[Dataset records]
==========
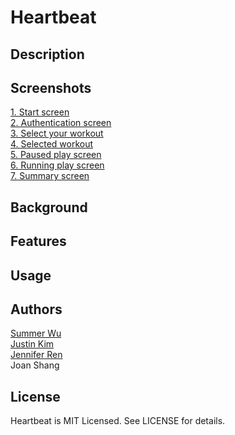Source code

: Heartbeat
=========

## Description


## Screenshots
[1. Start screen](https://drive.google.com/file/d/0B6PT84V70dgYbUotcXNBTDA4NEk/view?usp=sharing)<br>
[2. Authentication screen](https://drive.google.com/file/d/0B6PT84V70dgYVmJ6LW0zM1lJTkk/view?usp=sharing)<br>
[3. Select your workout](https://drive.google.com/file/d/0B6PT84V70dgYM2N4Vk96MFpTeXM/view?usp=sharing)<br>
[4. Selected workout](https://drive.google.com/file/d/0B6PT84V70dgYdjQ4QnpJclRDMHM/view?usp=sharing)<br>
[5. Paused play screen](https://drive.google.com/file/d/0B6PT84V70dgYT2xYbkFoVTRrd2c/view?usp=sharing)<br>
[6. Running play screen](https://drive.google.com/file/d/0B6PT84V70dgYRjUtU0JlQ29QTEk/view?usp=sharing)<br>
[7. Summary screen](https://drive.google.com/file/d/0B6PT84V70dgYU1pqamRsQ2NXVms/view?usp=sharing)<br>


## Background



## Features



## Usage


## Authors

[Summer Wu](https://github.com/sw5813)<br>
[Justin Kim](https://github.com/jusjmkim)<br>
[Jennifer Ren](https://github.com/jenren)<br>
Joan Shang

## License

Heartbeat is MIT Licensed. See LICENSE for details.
==========
Lines that contain "view" are the result; find them in the entries above and copy each one.

Solution for this exercise:
[1. Start screen](https://drive.google.com/file/d/0B6PT84V70dgYbUotcXNBTDA4NEk/view?usp=sharing)<br>
[2. Authentication screen](https://drive.google.com/file/d/0B6PT84V70dgYVmJ6LW0zM1lJTkk/view?usp=sharing)<br>
[3. Select your workout](https://drive.google.com/file/d/0B6PT84V70dgYM2N4Vk96MFpTeXM/view?usp=sharing)<br>
[4. Selected workout](https://drive.google.com/file/d/0B6PT84V70dgYdjQ4QnpJclRDMHM/view?usp=sharing)<br>
[5. Paused play screen](https://drive.google.com/file/d/0B6PT84V70dgYT2xYbkFoVTRrd2c/view?usp=sharing)<br>
[6. Running play screen](https://drive.google.com/file/d/0B6PT84V70dgYRjUtU0JlQ29QTEk/view?usp=sharing)<br>
[7. Summary screen](https://drive.google.com/file/d/0B6PT84V70dgYU1pqamRsQ2NXVms/view?usp=sharing)<br>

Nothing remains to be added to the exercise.